YOUR OBJECTIVE
Every line from the line containing "- **React 19**" through the final line below must be returned exactly, and no other line.

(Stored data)
<<<<

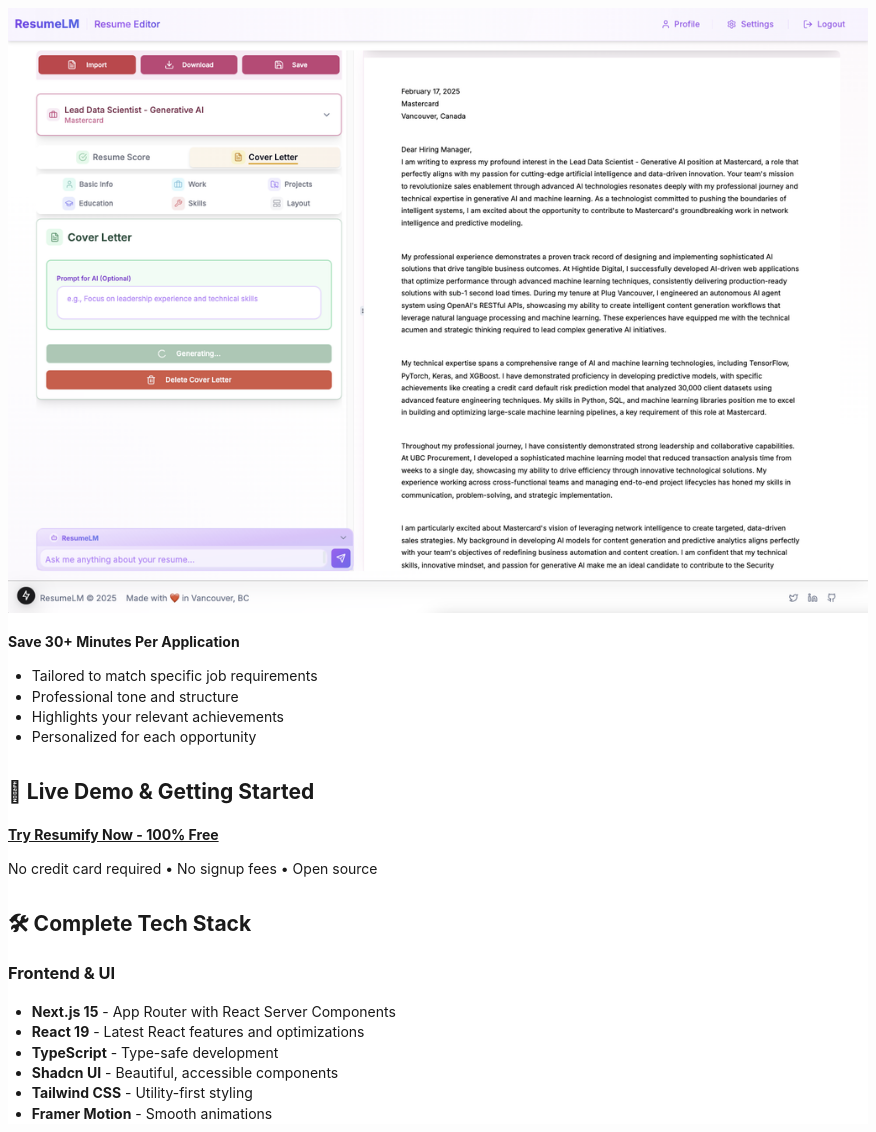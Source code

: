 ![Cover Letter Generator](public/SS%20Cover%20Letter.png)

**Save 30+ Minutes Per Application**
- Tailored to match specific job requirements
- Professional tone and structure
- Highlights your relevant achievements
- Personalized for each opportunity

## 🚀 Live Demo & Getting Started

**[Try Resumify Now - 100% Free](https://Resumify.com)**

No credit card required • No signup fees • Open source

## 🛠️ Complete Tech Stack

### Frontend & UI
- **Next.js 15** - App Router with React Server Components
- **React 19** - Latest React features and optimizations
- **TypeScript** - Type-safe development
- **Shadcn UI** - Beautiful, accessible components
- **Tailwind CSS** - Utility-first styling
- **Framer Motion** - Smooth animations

>>>>

TASK OUTPUT
- **React 19** - Latest React features and optimizations
- **TypeScript** - Type-safe development
- **Shadcn UI** - Beautiful, accessible components
- **Tailwind CSS** - Utility-first styling
- **Framer Motion** - Smooth animations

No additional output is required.